Application XCIX presents for this Court's review the decision of the
Independent Administrator finding that the Investigations Officer had proven
charges filed against John T. Burke, Jr., President of IBT Local 868 and
917; Harold Wolchok, Secretary-Treasurer of IBT Local 868 and 917; Mario
Abrego, Vice President of IBT Local 917 and Trustee of IBT Local 868; Robert
Ottman,
[*340] Trustee of IBT Local 917 and business agent
of IBT Local 868; Langston McKay, Recording Secretary of IBT Local 917 and
business agent for Local 868; Walter Cahill, Trustee of IBT Local 868 and
917; Saul Brechner, Vice President of IBT Local 868; and, Walter Simmons,
Trustee of Local 917 and business agent for Local 868. n1
- - - - - - - - - - - - - - Footnotes - - - - - - - - - - - - - - -
n1 John T. Burke, Jr., Harold Wolchok, Mario Abrego, Robert Ottman, Langston
McKay, Walter Cahill, Saul Brechner, and Walter Simmons are hereinafter
referred to collectively as "Respondents."

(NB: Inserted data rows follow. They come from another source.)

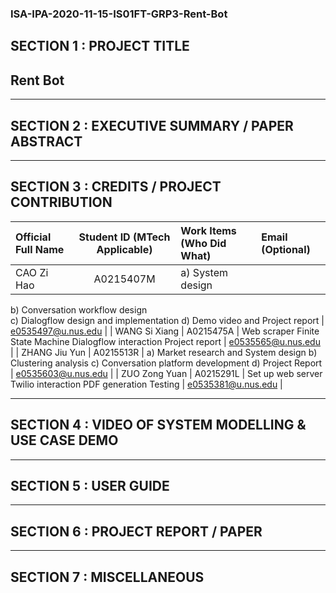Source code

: ﻿### ISA-IPA-2020-11-15-IS01FT-GRP3-Rent-Bot
## SECTION 1 : PROJECT TITLE
## Rent Bot

---

## SECTION 2 : EXECUTIVE SUMMARY / PAPER ABSTRACT

---

## SECTION 3 : CREDITS / PROJECT CONTRIBUTION

| Official Full Name  | Student ID (MTech Applicable)  | Work Items (Who Did What) | Email (Optional) |
| :------------ |:---------------:| :-----| :-----|
| CAO Zi Hao | A0215407M | a) System design 
b) Conversation workflow design  
c) Dialogflow design and implementation 
d) Demo video and Project report
 | e0535497@u.nus.edu |
| WANG Si Xiang | A0215475A | Web scraper 
Finite State Machine 
Dialogflow interaction 
Project report   | e0535565@u.nus.edu |
| ZHANG Jiu Yun | A0215513R | a) Market research and System design 
b) Clustering analysis 
c) Conversation platform development d) Project Report  | e0535603@u.nus.edu |
| ZUO Zong Yuan | A0215291L | Set up web server 
Twilio interaction 
PDF generation 
Testing  | e0535381@u.nus.edu |

---

## SECTION 4 : VIDEO OF SYSTEM MODELLING & USE CASE DEMO

---

## SECTION 5 : USER GUIDE

---

## SECTION 6 : PROJECT REPORT / PAPER

---

## SECTION 7 : MISCELLANEOUS
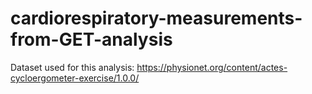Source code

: # cardiorespiratory-measurements-from-GET-analysis
Dataset used for this analysis:
https://physionet.org/content/actes-cycloergometer-exercise/1.0.0/
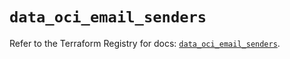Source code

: # `data_oci_email_senders`

Refer to the Terraform Registry for docs: [`data_oci_email_senders`](https://registry.terraform.io/providers/oracle/oci/7.19.0/docs/data-sources/email_senders).
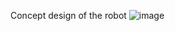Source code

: 
Concept design of the robot
![image](https://github.com/user-attachments/assets/fa94db45-36e7-449a-85a6-1a3e6c981a23)
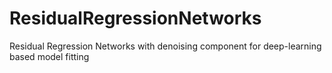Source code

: # ResidualRegressionNetworks
Residual Regression Networks with denoising component for deep-learning based model fitting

- - - - - - - - - - - - End Footnotes- - - - - - - - - - - - - -
BACKGROUND
Respondents
[**3] are members or former members of the Executive
Boards of IBT Locals 868 and 917. Local 917 is based in New York City and
represents gasoline station and parking garage attendants, automobile
mechanics, cleaning service personnel and staff employees of a charitable
organization, the United Jewish Appeal. Local 868 is headquartered in Local
917's New York offices, and was organized by Local 917 officers to represent
automobile dealership employees and liquor truck drivers.

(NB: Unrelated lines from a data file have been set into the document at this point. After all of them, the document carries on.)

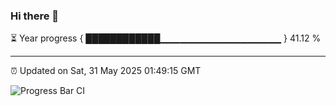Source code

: ### Hi there 👋

⏳ Year progress { ████████████▁▁▁▁▁▁▁▁▁▁▁▁▁▁▁▁▁▁ } 41.12 %

---

⏰ Updated on Sat, 31 May 2025 01:49:15 GMT

![Progress Bar CI](https://github.com/liununu/liununu/workflows/Progress%20Bar%20CI/badge.svg)
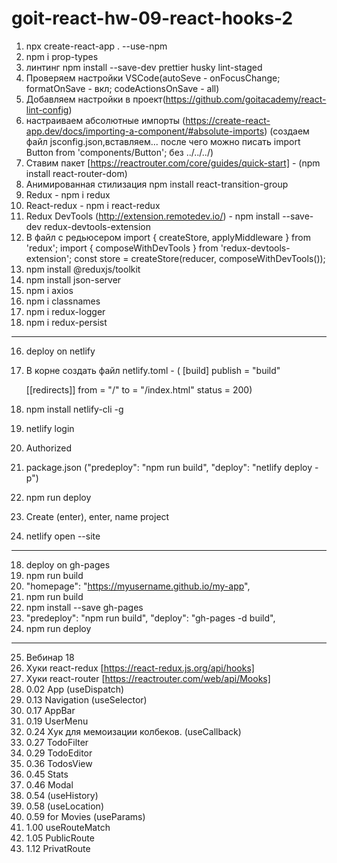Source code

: # goit-react-hw-09-react-hooks-2

1. npx create-react-app . --use-npm
2. npm i prop-types
3. линтинг npm install --save-dev prettier husky lint-staged
4. Проверяем настройки VSCode(autoSeve - onFocusChange; formatOnSave - вкл;
   codeActionsOnSave - all)
5. Добавляем настройки в
   проект(https://github.com/goitacademy/react-lint-config)
6. настраиваем абсолютные импорты
   (https://create-react-app.dev/docs/importing-a-component/#absolute-imports)
   (создаем файл jsconfig.json,вставляем... после чего можно писать import
   Button from 'components/Button'; без ../../../)
7. Ставим пакет [https://reactrouter.com/core/guides/quick-start] - (npm install
   react-router-dom)
8. Анимированная стилизация npm install react-transition-group
9. Redux - npm i redux
10. React-redux - npm i react-redux
11. Redux DevTools (http://extension.remotedev.io/) - npm install --save-dev
    redux-devtools-extension
12. В файл с редьюсером import { createStore, applyMiddleware } from 'redux';
    import { composeWithDevTools } from 'redux-devtools-extension'; const store
    = createStore(reducer, composeWithDevTools());
13. npm install @reduxjs/toolkit
14. npm install json-server
15. npm i axios
16. npm i classnames
17. npm i redux-logger
18. npm i redux-persist

---

16. deploy on netlify
17. В корне создать файл netlify.toml - ( [build] publish = "build"

    [[redirects]] from = "/" to = "/index.html" status = 200)

18. npm install netlify-cli -g
19. netlify login
20. Authorized
21. package.json ("predeploy": "npm run build", "deploy": "netlify deploy -p")
22. npm run deploy
23. Create (enter), enter, name project
24. netlify open --site

---

18. deploy on gh-pages
19. npm run build
20. "homepage": "https://myusername.github.io/my-app",
21. npm run build
22. npm install --save gh-pages
23. "predeploy": "npm run build", "deploy": "gh-pages -d build",
24. npm run deploy

---

25. Вебинар 18
26. Хуки react-redux [https://react-redux.js.org/api/hooks]
27. Хуки react-router [https://reactrouter.com/web/api/Mooks]
28. 0.02 App (useDispatch)
29. 0.13 Navigation (useSelector)
30. 0.17 AppBar
31. 0.19 UserMenu
32. 0.24 Хук для мемоизации колбеков. (useCallback)
33. 0.27 TodoFilter
34. 0.29 TodoEditor
35. 0.36 TodosView
36. 0.45 Stats
37. 0.46 Modal
38. 0.54 (useHistory)
39. 0.58 (useLocation)
40. 0.59 for Movies (useParams)
41. 1.00 useRouteMatch
42. 1.05 PublicRoute
43. 1.12 PrivatRoute
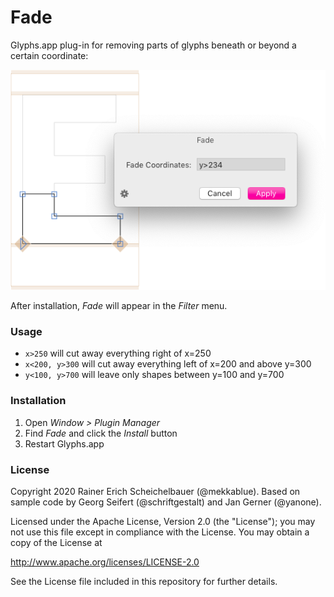 # Fade

Glyphs.app plug-in for removing parts of glyphs beneath or beyond a certain coordinate:

![Fade](Fade.png)

After installation, *Fade* will appear in the *Filter* menu.

### Usage

* `x>250` will cut away everything right of x=250
* `x<200, y>300` will cut away everything left of x=200 and above y=300
* `y<100, y>700` will leave only shapes between y=100 and y=700

### Installation

1. Open *Window > Plugin Manager*
2. Find *Fade* and click the *Install* button
3. Restart Glyphs.app

### License

Copyright 2020 Rainer Erich Scheichelbauer (@mekkablue).
Based on sample code by Georg Seifert (@schriftgestalt) and Jan Gerner (@yanone).

Licensed under the Apache License, Version 2.0 (the "License");
you may not use this file except in compliance with the License.
You may obtain a copy of the License at

http://www.apache.org/licenses/LICENSE-2.0

See the License file included in this repository for further details.
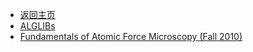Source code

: <!-- manual/_sidebar.md -->

- [返回主页](../)
- [ALGLIBs](manual/alglib.html)
- [Fundamentals of Atomic Force Microscopy (Fall 2010)](manual/ME597.md)

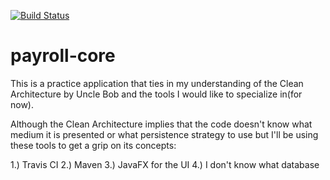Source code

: [![Build Status](https://travis-ci.org/Pofay/payroll-core.svg?branch=develop)](https://travis-ci.org/Pofay/payroll-core)

# payroll-core
This is a practice application that ties in my understanding of the Clean Architecture by Uncle Bob and the tools I would like to specialize in(for now). 

Although the Clean Architecture implies that the code doesn't know what medium it is presented or what persistence strategy to use but I'll be using these tools to get a grip on its concepts:

1.) Travis CI 
2.) Maven 
3.) JavaFX for the UI
4.) I don't know what database
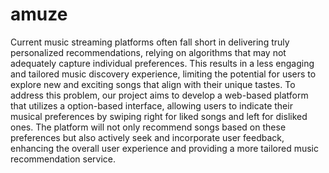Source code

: # amuze
Current music streaming platforms often fall short in delivering truly personalized
 recommendations, relying on algorithms that may not adequately capture
 individual preferences. 
This results in a less engaging and tailored music discovery experience, limiting
 the potential for users to explore new and exciting songs that align with their
 unique tastes.
 To address this problem, our project aims to develop a web-based platform that utilizes 
a option-based interface, allowing users to indicate their musical preferences by 
swiping right for liked songs and left for disliked ones. 
The platform will not only recommend songs based on these preferences but also actively
 seek and incorporate user feedback, enhancing the overall user experience and 
providing a more tailored music recommendation service.
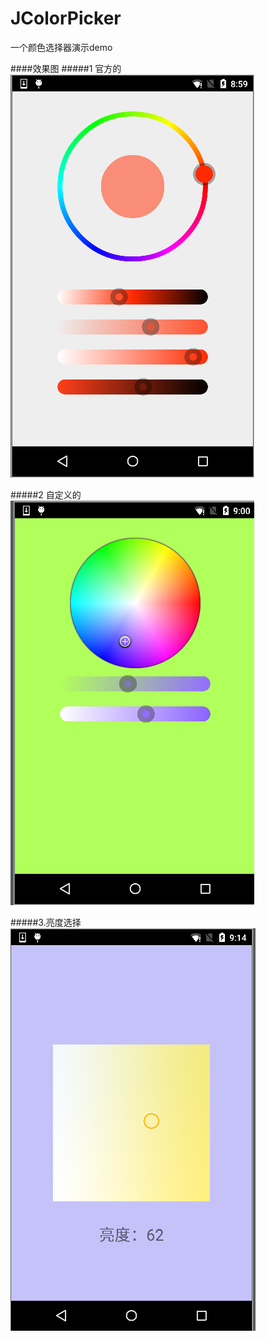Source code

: # JColorPicker
一个颜色选择器演示demo
  
####效果图
#####1 官方的
![icon](https://github.com/wangjia55/JColorPicker/blob/master/screenshot/pic1.png)</br>

#####2 自定义的
![icon](https://github.com/wangjia55/JColorPicker/blob/master/screenshot/pic2.png)</br>

#####3.亮度选择
![icon](https://github.com/wangjia55/JColorPicker/blob/master/screenshot/pic3.png)</br>
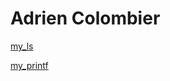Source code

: # Adrien Colombier

[my_ls](https://github.com/PixDay/Epitech/tree/master/First%20Year/Semester%20I/Unix%20System%20Programming/my_ls)

[my_printf](https://github.com/PixDay/Epitech/tree/master/First%20Year/Semester%20I/Unix%20System%20Programming/my_printf)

The Investigations Officer alleged that Respondents breached their fiduciary
duties to the members of IBT Locals 868 and 917 in violation of Article II,
Section 2(a) and Article XIX, Section 6(b) of the IBT Constitution n2 by
executing a scheme, under the guise of an associate membership program, to
enrich themselves (the "Associate Membership Program Charge"). Article II,
Section 2(a) is the IBT membership oath, which provides in relevant part
that every IBT member shall "conduct himself or herself in a manner so as
not to bring reproach upon the Union." Article XIX, Section 6(b) is a
non-exhaustive list of disciplinary charges that may be filed against IBT
members. One such charge is violating the IBT membership
[**4] oath. See
Article XIX, § 6(b)(2).
- - - - - - - - - - - - - - Footnotes - - - - - - - - - - - - - - -
n2 All references herein are to the 1986 IBT Constitution under which
Respondents were charged.
- - - - - - - - - - - - End Footnotes- - - - - - - - - - - - - -
In addition to these charges, the Investigations Officer filed two
additional charges against Messrs. Burke and Wolchok. First, Mr. Burke and
Mr. Wolchok were charged with breaching their fiduciary duties to the Union
and violating
29 U.S.C. § 503(a) n3 in connection with an illegal loan to Mr. Burke
from Local 917 (the "Loan Charge"). Second, Mr. Burke and Mr. Wolchok were
charged with breaching their fiduciary duties to the Union and violating
Article XIX, Section 6(b)(3) of the IBT Constitution, by embezzling more
than $ 6,000 of Local 917's funds via a retroactive increase of Mr. Burke's
salary (the "Embezzlement Charge"). Finally, Mr. Wolchok was charged with
bringing reproach upon the IBT in violation of Article II, Section 2(a) and
Article XIX, Section 6(b) n4 of the IBT Constitution by submitting false and
dishonest information in
[**5] connection with an IBT audit of Local 917's
books (the "Audit Charge").
- - - - - - - - - - - - - - Footnotes - - - - - - - - - - - - - - -
n3 Title
29, United States Code, Section 503(a) prohibits loans from labor
organizations to officers or employees of the organization that are in
excess of $ 2,000.
n4 Article X, Section 10, of the IBT Constitution authorizes the General
Secretary-Treasurer of the IBT to audit the books of Local Unions.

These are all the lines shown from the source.